4. Roberto Duran
He’s a living legend, but most of all, one of the baddest men to ever step foot in the boxing ring. The common fan may know him more for the “No Mas” debacle, but true sports fans, think of the man called “Manos de Piedra,” or “Hands of Stone,” as a devastating alloy of power, speed, technique, and braggadocio, a fighter who deserves to be in the discussion of the all-time greats.
Born to a Mexican-American marine and a Panamanian mother and raised in the Chorrillo slum of Panama City, in 1951, Roberto Duran quit school after third grade and hit the streets. In his early teens, he started boxing, emulating his brother and hoping his fists might punch a way out of the barrio. He made his professional debut in February 1968, at just 16. Duran eventually won 30 in a row before his first pro loss, and in 1972, he got his first title shot, against lightweight world champion Ken Buchanan who was a heavy favorite. Duran beat him to a pulp. It was the kind of beating that a great old pro would know how to administer.
Duran would go on to own the lightweight division for six years, but he craved more So, in 1979, he relinquished his belt and jumped to the welterweight division that offered bigger paydays and higher-profile opponents, like Sugar Ray Leonard. The fighter that would essentially become Duran’s “white whale.” David Avila, a journalist who grew up in an East L.A. boxing family, recalls the fight as a watershed moment.
“When Duran beat Sugar Ray Leonard, who was perceived as ‘America’ by a lot of the Latinos, who were subservient in everything at that time, it was huge,” Avila says. “He was a no-nonsense, take-no-prisoners kind of guy,” Avila says. “We loved him for that.”

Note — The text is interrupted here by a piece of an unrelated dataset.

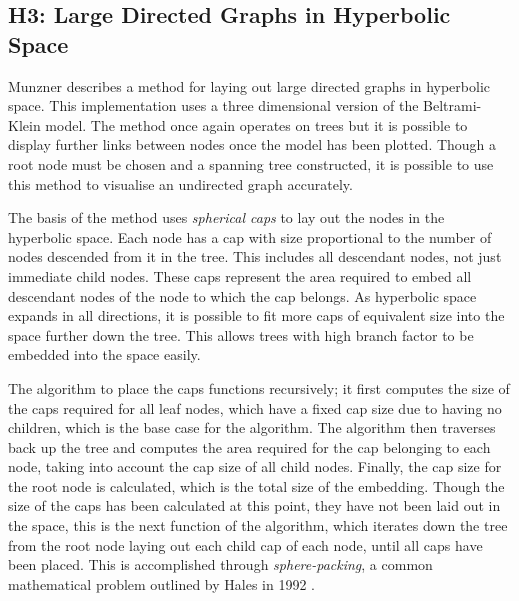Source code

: \subsection{H3: Large Directed Graphs in Hyperbolic Space}

Munzner \cite{munzner_h3_1997} describes a method for laying out large directed graphs in hyperbolic space. This implementation uses a three dimensional version of the Beltrami-Klein model. The method once again operates on trees but it is possible to display further links between nodes once the model has been plotted. Though a root node must be chosen and a spanning tree constructed, it is possible to use this method to visualise an undirected graph accurately. 

The basis of the method uses \textit{spherical caps} to lay out the nodes in the hyperbolic space. Each node has a cap with size proportional to the number of nodes descended from it in the tree. This includes all descendant nodes, not just immediate child nodes. These caps represent the area required to embed all descendant nodes of the node to which the cap belongs. As hyperbolic space expands in all directions, it is possible to fit more caps of equivalent size into the space further down the tree. This allows trees with high branch factor to be embedded into the space easily.

The algorithm to place the caps functions recursively; it first computes the size of the caps required for all leaf nodes, which have a fixed cap size due to having no children, which is the base case for the algorithm. The algorithm then traverses back up the tree and computes the area required for the cap belonging to each node, taking into account the cap size of all child nodes. Finally, the cap size for the root node is calculated, which is the total size of the embedding. Though the size of the caps has been calculated at this point, they have not been laid out in the space, this is the next function of the algorithm, which iterates down the tree from the root node laying out each child cap of each node, until all caps have been placed. This is accomplished through \textit{sphere-packing}, a common mathematical problem outlined by Hales in 1992 \cite{hales_sphere_1992}.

The ups, downs and ups of the remainder of this career are well chronicled and this year became of the subject the biographical film Hands of Stone, starring Edgar Ramirez as Duran and Robert DeNiro as his trainer Ray Arcel. Additionally, Ring Magazine named Duran the fifth best fighter of the previous 80 years. In 2007, when he was inducted into the International Boxing Hall of Fame, an honor that seemed to do more than just validate his career; it officially forgave him for No Mas and allowed him once again to be his homeland’s champion he stated “My country is being inducted as well,” he said, shawled in the Panamanian flag during his induction speech. “The country where I was born, where I live, and where I will die. I’m happy, proud.”